---------- MATERIAL FOR THIS EXERCISE ----------
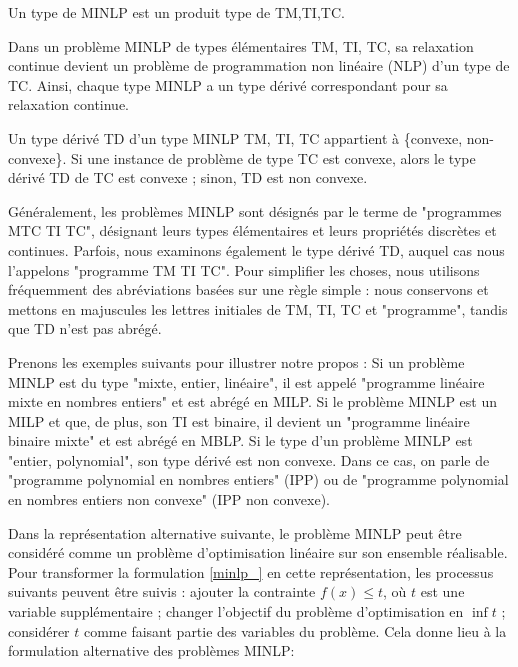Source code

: \begin{definition}
Un type de MINLP est un produit type de TM,TI,TC.
\end{definition}

Dans un problème MINLP de types élémentaires TM, TI, TC, sa relaxation continue devient un problème de programmation non linéaire (NLP) d'un type de TC. Ainsi, chaque type MINLP a un type dérivé correspondant pour sa relaxation continue.

\begin{definition}
    Un type dérivé TD d'un type MINLP TM, TI, TC appartient à \{convexe, non-convexe\}. Si une instance de problème de type TC est convexe, alors le type dérivé TD de TC est convexe ; sinon, TD est non convexe.
\end{definition}

Généralement, les problèmes MINLP sont désignés par le terme de "programmes MTC TI TC", désignant leurs types élémentaires et leurs propriétés discrètes et continues. Parfois, nous examinons également le type dérivé TD, auquel cas nous l'appelons "programme TM TI TC". Pour simplifier les choses, nous utilisons fréquemment des abréviations basées sur une règle simple : nous conservons et mettons en majuscules les lettres initiales de TM, TI, TC et "programme", tandis que TD n'est pas abrégé.

Prenons les exemples suivants pour illustrer notre propos :
 Si un problème MINLP est du type "mixte, entier, linéaire", il est appelé "programme linéaire mixte en nombres entiers" et est abrégé en MILP. Si le problème MINLP est un MILP et que, de plus, son TI est binaire, il devient un "programme linéaire binaire mixte" et est abrégé en MBLP.  Si le type d'un problème MINLP est "entier, polynomial", son type dérivé est non convexe. Dans ce cas, on parle de "programme polynomial en nombres entiers" (IPP) ou de "programme polynomial en nombres entiers non convexe" (IPP non convexe).


Dans la représentation alternative suivante, le problème MINLP peut être considéré comme un problème d'optimisation linéaire sur son ensemble réalisable. Pour transformer la formulation \eqref{minlp_} en cette représentation, les processus suivants peuvent être suivis : ajouter la contrainte $f(x) \le t$, où $t$ est une variable supplémentaire ; changer l'objectif du problème d'optimisation en $\inf t$ ;
considérer $t$ comme faisant partie des variables du problème.
Cela donne lieu à la formulation alternative des problèmes MINLP:

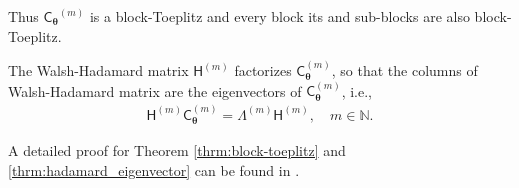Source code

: \documentclass{svjour3}                     %
\newcommand{\bm}[1]{\boldsymbol{#1}}
\newcommand{\naturals}{\mathbb{N}}
\newcommand{\vtheta}{{\bm{\theta}}}
\newcommand{\mC}{\mathsf{C}}
\newcommand{\mCtheta}{{\mathsf{C}_{\vtheta}}}
\newcommand{\mLambda}{\mathsf{\Lambda}}
\newcommand{\mH}{\mathsf{H}}
\begin{document}
\begin{itemize}
	Thus $\mCtheta^{(m)}$ is a block-Toeplitz and every block its and sub-blocks are also block-Toeplitz.
	
	
\end{itemize}
\fi


\begin{theorem}
	\label{thrm:hadamard_eigenvector}
	The Walsh-Hadamard matrix $\mH^{(m)}$ factorizes $\mC_{\vtheta}^{(m)}$, so that the columns of Walsh-Hadamard matrix are the eigenvectors of $\mC_{\vtheta}^{(m)}$, i.e.,
	\begin{align*}
	\mH^{(m)} \mC_{\vtheta}^{(m)}  = \mLambda^{(m)} \mH^{(m)}, \quad m \in \naturals. 
	\end{align*}
\end{theorem}

A detailed proof for Theorem \ref{thrm:block-toeplitz} and \ref{thrm:hadamard_eigenvector} can be found in \cite{JagThesis19a}.
\end{document}
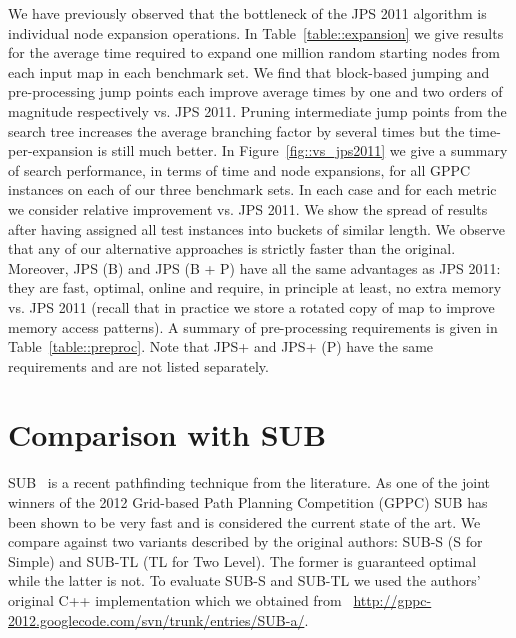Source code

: We have previously observed that the bottleneck of the JPS 2011 algorithm is individual node
expansion operations. In Table~\ref{table::expansion} we give results for the average
time required to expand one million random starting nodes from each input map in
each benchmark set. We find that block-based jumping and pre-processing jump points
each improve average times by one and two orders of magnitude respectively vs. JPS 2011.
Pruning intermediate jump points from the search tree increases the average branching 
factor by several times but the time-per-expansion is still much better. 
In Figure~\ref{fig::vs_jps2011} we give a summary of search performance, in terms
of time and node expansions, for all GPPC instances on each of our three benchmark sets. 
In each case and for each metric we consider relative improvement vs. JPS 2011.
We show the spread of results after having assigned all test instances into buckets of 
similar length.
We observe that any of our alternative approaches is strictly faster than the original. 
Moreover, JPS (B) and JPS (B + P) have all the same advantages as JPS 2011: they are 
fast, optimal, online and require, in principle at least, no extra memory vs. JPS 2011
(recall that in practice we store a rotated copy of map to improve memory access
patterns).
A summary of pre-processing requirements is given in Table~\ref{table::preproc}. Note
that JPS+ and JPS+ (P) have the same requirements and are not listed separately.


\section{Comparison with SUB}
SUB~\cite{urasKH13} is a recent pathfinding technique from the literature.
As one of the joint winners of the 2012 Grid-based Path Planning Competition (GPPC) 
SUB has been shown to be very fast and is considered the current state of the art.
We compare against two variants described by the original authors: SUB-S (S
for Simple) and SUB-TL (TL for Two Level). The former is guaranteed optimal
while the latter is not.  To evaluate SUB-S and SUB-TL we used the authors'
original C++ implementation which we obtained from~{\small
\url{http://gppc-2012.googlecode.com/svn/trunk/entries/SUB-a/}}.


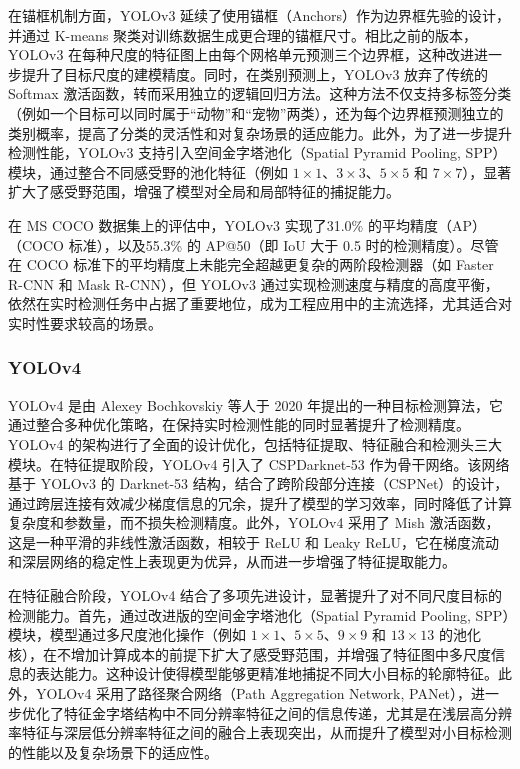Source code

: \documentclass[11pt,twocolumn]{ctexart}
\begin{document}
在锚框机制方面，YOLOv3 延续了使用锚框（Anchors）作为边界框先验的设计，并通过 K-means 聚类对训练数据生成更合理的锚框尺寸。相比之前的版本，YOLOv3 在每种尺度的特征图上由每个网格单元预测三个边界框，这种改进进一步提升了目标尺度的建模精度。同时，在类别预测上，YOLOv3 放弃了传统的 Softmax 激活函数，转而采用独立的逻辑回归方法。这种方法不仅支持多标签分类（例如一个目标可以同时属于“动物”和“宠物”两类），还为每个边界框预测独立的类别概率，提高了分类的灵活性和对复杂场景的适应能力。此外，为了进一步提升检测性能，YOLOv3 支持引入空间金字塔池化（Spatial Pyramid Pooling, SPP）模块，通过整合不同感受野的池化特征（例如 $1\times1$、$3\times3$、$5\times5$ 和 $7\times7$），显著扩大了感受野范围，增强了模型对全局和局部特征的捕捉能力。

在 MS COCO 数据集上的评估中，YOLOv3 实现了31.0\% 的平均精度（AP）（COCO 标准），以及55.3\% 的 AP@50（即 IoU 大于 0.5 时的检测精度）。尽管在 COCO 标准下的平均精度上未能完全超越更复杂的两阶段检测器（如 Faster R-CNN 和 Mask R-CNN），但 YOLOv3 通过实现检测速度与精度的高度平衡，依然在实时检测任务中占据了重要地位，成为工程应用中的主流选择，尤其适合对实时性要求较高的场景。
\subsubsection{YOLOv4}
YOLOv4 是由 Alexey Bochkovskiy 等人于 2020 年提出的一种目标检测算法，它通过整合多种优化策略，在保持实时检测性能的同时显著提升了检测精度。YOLOv4 的架构进行了全面的设计优化，包括特征提取、特征融合和检测头三大模块。在特征提取阶段，YOLOv4 引入了 CSPDarknet-53 作为骨干网络。该网络基于 YOLOv3 的 Darknet-53 结构，结合了跨阶段部分连接（CSPNet）的设计，通过跨层连接有效减少梯度信息的冗余，提升了模型的学习效率，同时降低了计算复杂度和参数量，而不损失检测精度。此外，YOLOv4 采用了 Mish 激活函数，这是一种平滑的非线性激活函数，相较于 ReLU 和 Leaky ReLU，它在梯度流动和深层网络的稳定性上表现更为优异，从而进一步增强了特征提取能力。

在特征融合阶段，YOLOv4 结合了多项先进设计，显著提升了对不同尺度目标的检测能力。首先，通过改进版的空间金字塔池化（Spatial Pyramid Pooling, SPP）模块，模型通过多尺度池化操作（例如 $1\times1$、$5\times5$、$9\times9$ 和 $13\times13$ 的池化核），在不增加计算成本的前提下扩大了感受野范围，并增强了特征图中多尺度信息的表达能力。这种设计使得模型能够更精准地捕捉不同大小目标的轮廓特征。此外，YOLOv4 采用了路径聚合网络（Path Aggregation Network, PANet），进一步优化了特征金字塔结构中不同分辨率特征之间的信息传递，尤其是在浅层高分辨率特征与深层低分辨率特征之间的融合上表现突出，从而提升了模型对小目标检测的性能以及复杂场景下的适应性。
\end{document}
----------
- **WHAT THE EXERCISE ASKS**: With the line that has "Dans un problème" as the first and the line that has "Si un problème" as the last, repeat exactly that run of lines above and no more.

- **COMPLETED TASK**:
Dans un problème MINLP de types élémentaires TM, TI, TC, sa relaxation continue devient un problème de programmation non linéaire (NLP) d'un type de TC. Ainsi, chaque type MINLP a un type dérivé correspondant pour sa relaxation continue.

\begin{definition}
    Un type dérivé TD d'un type MINLP TM, TI, TC appartient à \{convexe, non-convexe\}. Si une instance de problème de type TC est convexe, alors le type dérivé TD de TC est convexe ; sinon, TD est non convexe.
\end{definition}

Généralement, les problèmes MINLP sont désignés par le terme de "programmes MTC TI TC", désignant leurs types élémentaires et leurs propriétés discrètes et continues. Parfois, nous examinons également le type dérivé TD, auquel cas nous l'appelons "programme TM TI TC". Pour simplifier les choses, nous utilisons fréquemment des abréviations basées sur une règle simple : nous conservons et mettons en majuscules les lettres initiales de TM, TI, TC et "programme", tandis que TD n'est pas abrégé.

Prenons les exemples suivants pour illustrer notre propos :
 Si un problème MINLP est du type "mixte, entier, linéaire", il est appelé "programme linéaire mixte en nombres entiers" et est abrégé en MILP. Si le problème MINLP est un MILP et que, de plus, son TI est binaire, il devient un "programme linéaire binaire mixte" et est abrégé en MBLP.  Si le type d'un problème MINLP est "entier, polynomial", son type dérivé est non convexe. Dans ce cas, on parle de "programme polynomial en nombres entiers" (IPP) ou de "programme polynomial en nombres entiers non convexe" (IPP non convexe).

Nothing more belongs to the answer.